## What is needed
Scan the entries that follow and give only the number of lines containing "existing".

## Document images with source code
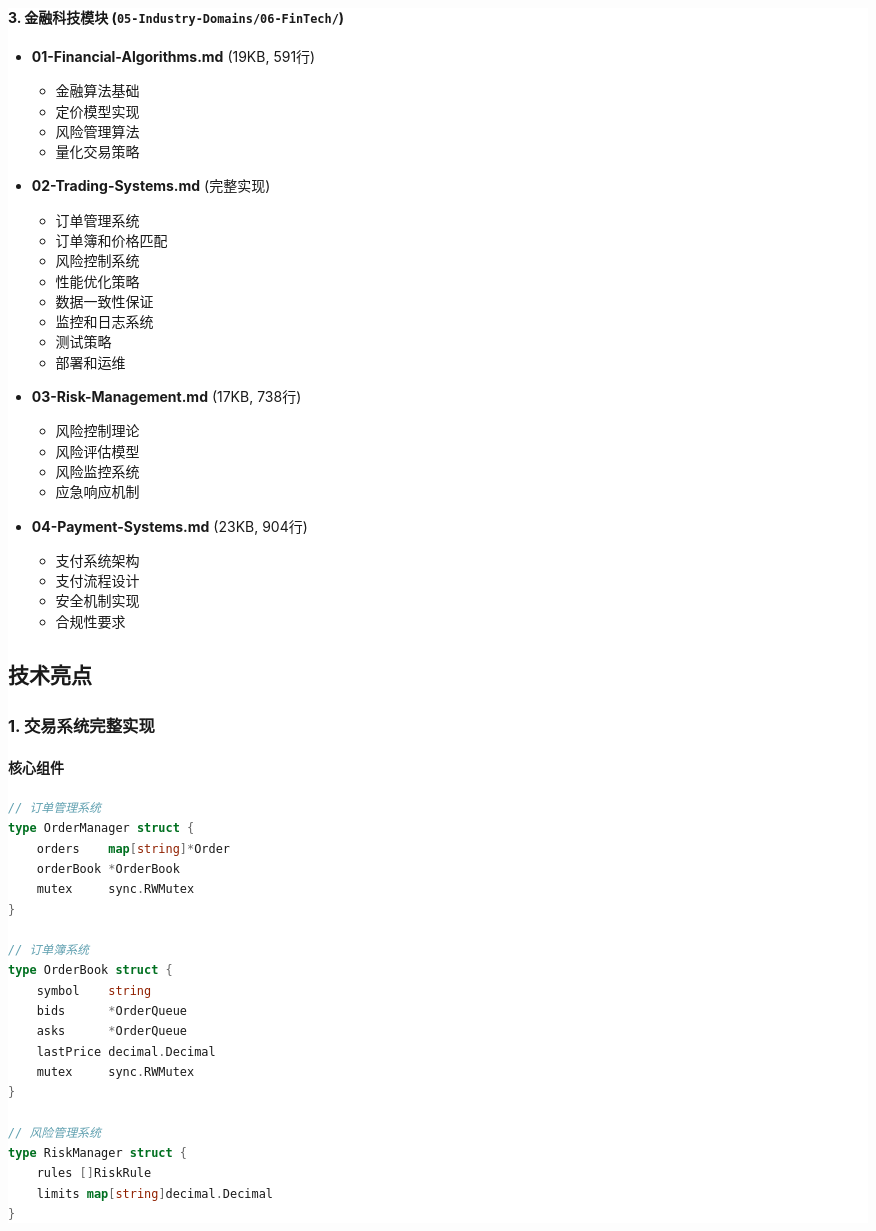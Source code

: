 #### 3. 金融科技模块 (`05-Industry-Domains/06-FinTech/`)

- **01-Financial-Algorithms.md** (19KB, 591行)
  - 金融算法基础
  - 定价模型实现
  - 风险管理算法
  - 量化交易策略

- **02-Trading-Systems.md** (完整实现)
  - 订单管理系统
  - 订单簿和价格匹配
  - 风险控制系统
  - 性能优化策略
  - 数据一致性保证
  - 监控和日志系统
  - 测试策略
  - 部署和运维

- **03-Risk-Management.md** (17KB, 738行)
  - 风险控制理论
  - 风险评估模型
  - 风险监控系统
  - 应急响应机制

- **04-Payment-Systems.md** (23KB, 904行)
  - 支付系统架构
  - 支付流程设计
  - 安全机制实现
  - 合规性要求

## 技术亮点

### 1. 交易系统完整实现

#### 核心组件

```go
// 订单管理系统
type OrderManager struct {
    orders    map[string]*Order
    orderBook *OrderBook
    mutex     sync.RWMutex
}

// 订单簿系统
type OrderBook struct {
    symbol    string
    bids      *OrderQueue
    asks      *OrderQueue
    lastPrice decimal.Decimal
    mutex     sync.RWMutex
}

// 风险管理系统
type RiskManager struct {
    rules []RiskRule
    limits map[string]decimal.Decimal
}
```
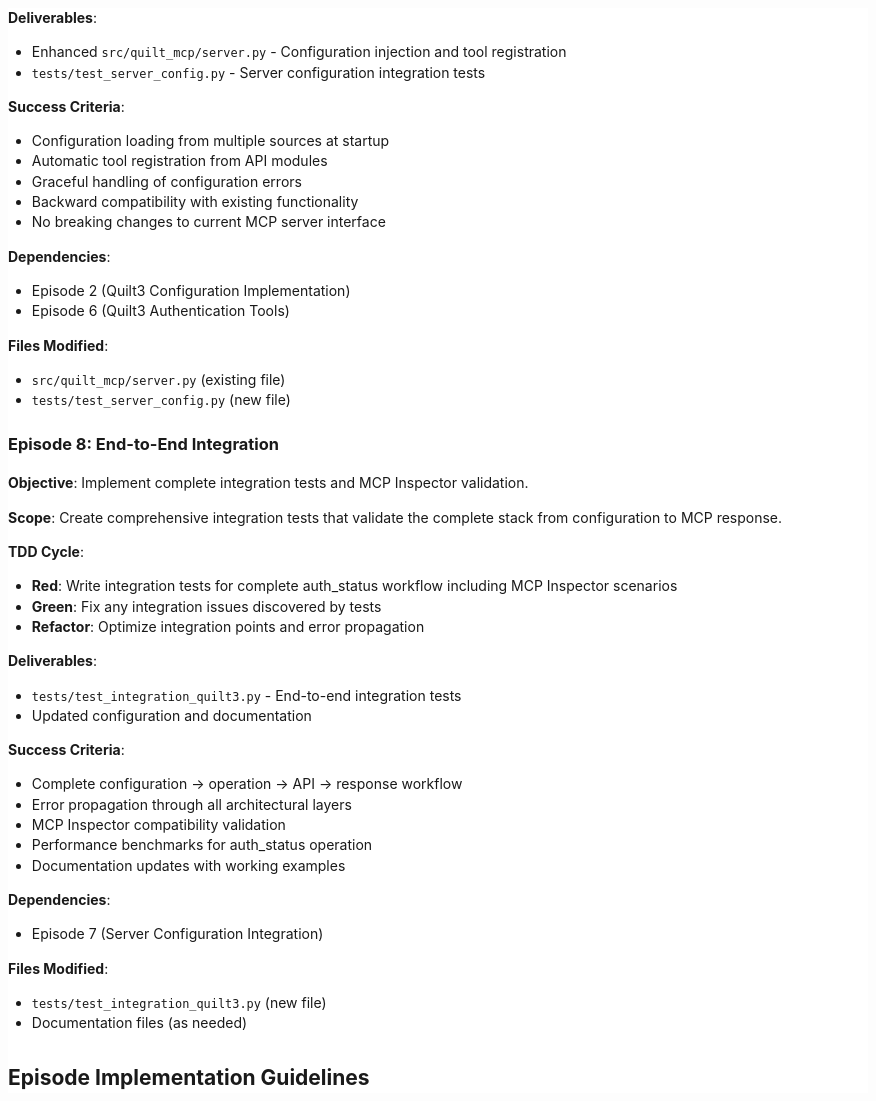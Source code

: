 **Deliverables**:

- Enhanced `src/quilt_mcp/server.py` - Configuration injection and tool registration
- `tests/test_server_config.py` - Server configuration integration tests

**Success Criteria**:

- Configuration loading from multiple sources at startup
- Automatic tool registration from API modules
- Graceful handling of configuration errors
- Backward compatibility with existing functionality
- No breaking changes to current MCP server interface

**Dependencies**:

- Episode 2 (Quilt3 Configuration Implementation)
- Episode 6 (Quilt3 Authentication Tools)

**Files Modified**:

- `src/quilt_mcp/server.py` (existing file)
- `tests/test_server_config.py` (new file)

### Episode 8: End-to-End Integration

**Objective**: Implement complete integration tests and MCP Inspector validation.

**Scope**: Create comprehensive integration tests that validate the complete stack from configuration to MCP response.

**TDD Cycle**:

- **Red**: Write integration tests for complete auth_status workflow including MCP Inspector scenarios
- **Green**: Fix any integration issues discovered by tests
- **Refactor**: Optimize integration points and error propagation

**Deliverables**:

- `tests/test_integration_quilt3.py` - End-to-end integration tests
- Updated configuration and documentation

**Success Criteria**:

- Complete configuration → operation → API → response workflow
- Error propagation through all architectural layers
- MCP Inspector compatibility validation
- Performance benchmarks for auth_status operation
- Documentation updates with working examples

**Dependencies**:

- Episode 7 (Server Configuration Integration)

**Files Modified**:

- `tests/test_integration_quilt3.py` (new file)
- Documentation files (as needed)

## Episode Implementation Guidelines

## Response to this task
2